Cox's Bazar Crisis: Malnutrition Soars 11% as Rohingya Aid Plummets
Rohingya malnutrition surges 11% amid drastic aid cuts

Doctors in Cox's Bazar have reported a sharp and alarming 11% rise in admissions for severe acute malnutrition among children this September, compared to the same period last year. This grim statistic emerges as the world's largest refugee camp, home to over 1.1 million Rohingya people, grapples with a catastrophic 63% shortfall in humanitarian funding.

A Struggle for Survival Amidst Funding Cuts

The lifeline for these refugees is fraying. Recent drastic reductions in international aid have left new arrivals without basic shelter or essential non-food items. A spokesperson for the International Rescue Committee (IRC) confirmed that following cuts from donors like USAID, 48 health facilities were forced to close or severely curtail their services. This has created a desperate scramble for medical care, with families like that of Abdullah Wahed forced into crippling debt. Wahed borrowed 100,000 Bangladeshi taka (£620) to pay for private surgery for his three-year-old son after camp health centres could not provide the necessary treatment.

Inside a UNICEF nutrition facility in Camp 15, the scale of the crisis is viscerally clear. Approximately 300 children are assessed for malnutrition daily in a space so crowded it resembles a conveyor belt system. Dr Owen Nkhoma issued a stark warning: "Come mid-year 2026, we will likely run out of money to continue to provide life-saving support for children. Without effective funding to treat and prevent, you'll soon be reporting on children dying here."

New Lives Born Into Desperation

The crisis touches even the most vulnerable from their first breath. On a single night in a makeshift delivery room in Camp 22, two women, Noor, 23, and Sowkat, 24, gave birth on a torn foam mattress. Their newborns instantly joined a stateless population with almost no rights or opportunities. Bangladesh does not formally recognise the Rohingya as refugees, legally barring them from work, formal education, or earning money.

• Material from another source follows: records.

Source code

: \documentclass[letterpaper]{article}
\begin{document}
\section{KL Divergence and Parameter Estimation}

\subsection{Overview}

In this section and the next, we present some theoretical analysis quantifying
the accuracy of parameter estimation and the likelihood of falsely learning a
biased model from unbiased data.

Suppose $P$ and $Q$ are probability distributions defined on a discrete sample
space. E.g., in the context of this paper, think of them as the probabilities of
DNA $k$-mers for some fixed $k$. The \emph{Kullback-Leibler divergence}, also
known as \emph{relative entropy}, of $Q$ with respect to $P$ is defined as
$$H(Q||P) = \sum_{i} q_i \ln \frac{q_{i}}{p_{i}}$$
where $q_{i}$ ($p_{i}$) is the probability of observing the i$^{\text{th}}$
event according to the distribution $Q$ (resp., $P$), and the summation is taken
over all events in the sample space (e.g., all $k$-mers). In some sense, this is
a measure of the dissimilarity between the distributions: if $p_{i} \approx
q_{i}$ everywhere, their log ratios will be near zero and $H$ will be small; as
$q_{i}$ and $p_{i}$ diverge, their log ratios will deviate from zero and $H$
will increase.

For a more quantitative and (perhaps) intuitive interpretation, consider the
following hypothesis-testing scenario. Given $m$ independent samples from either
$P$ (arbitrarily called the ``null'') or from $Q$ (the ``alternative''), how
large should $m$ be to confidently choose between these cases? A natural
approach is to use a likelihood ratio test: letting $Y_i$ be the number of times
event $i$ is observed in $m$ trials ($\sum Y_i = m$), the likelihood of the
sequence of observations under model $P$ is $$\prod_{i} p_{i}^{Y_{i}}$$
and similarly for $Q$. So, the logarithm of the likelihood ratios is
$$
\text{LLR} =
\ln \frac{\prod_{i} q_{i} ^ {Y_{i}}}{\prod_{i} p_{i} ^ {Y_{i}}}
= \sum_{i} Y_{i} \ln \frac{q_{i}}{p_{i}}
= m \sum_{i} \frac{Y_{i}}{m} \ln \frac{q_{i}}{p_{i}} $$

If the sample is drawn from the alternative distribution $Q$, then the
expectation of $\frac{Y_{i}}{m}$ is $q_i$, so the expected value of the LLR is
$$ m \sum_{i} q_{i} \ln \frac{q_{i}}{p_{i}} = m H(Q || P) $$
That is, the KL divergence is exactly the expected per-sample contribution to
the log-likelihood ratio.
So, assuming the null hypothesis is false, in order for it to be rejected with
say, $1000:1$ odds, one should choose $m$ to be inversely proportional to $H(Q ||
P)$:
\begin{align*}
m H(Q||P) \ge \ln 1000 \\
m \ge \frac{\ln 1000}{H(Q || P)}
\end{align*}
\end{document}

Nearby, Rajuma, 30 and eight months pregnant, faces the prospect of skipping meals to feed her future child after a series of ration cuts this year. Her story is common. Despite the dire conditions, the influx continues. Since early 2024, close to 200,000 more Rohingya have fled intensified conflict in Myanmar's Rakhine State, adding immense strain to the camp's decimated resources. Of these new arrivals, 76% are women and children.

A History of Persecution, A Future of Uncertainty

The Rohingya, a Muslim minority from Myanmar, have faced decades of persecution, culminating in a brutal 2017 military crackdown the UN called a "textbook example of ethnic cleansing". This drove about 750,000 people into Bangladesh. The current crisis echoes a dark past; in 1979, over 10,000 Rohingya who refused repatriation starved to death in earlier camps.

Today, women like Rahima, 41, who arrived in June 2025 after an eight-day flight from Buthidaung, rely on the charity of other refugees for floor space and basics like soap. She has not heard from her husband or eldest son, who was forcibly conscripted, in six months. Davide Zappa, head of EU Humanitarian Aid in Bangladesh, emphasises the stakes: "Rohingya refugees in Bangladesh don't rely on aid by choice. Less humanitarian aid funding today only multiplies the emergencies of tomorrow."

With the Bangladeshi government continuing its push for repatriation and safe return to Myanmar a distant hope, the Rohingya now stand on the edge of a "funding cliff". As international attention wanes, the world risks once again overlooking a preventable tragedy unfolding in the bamboo and tarpaulin shelters of Cox's Bazar.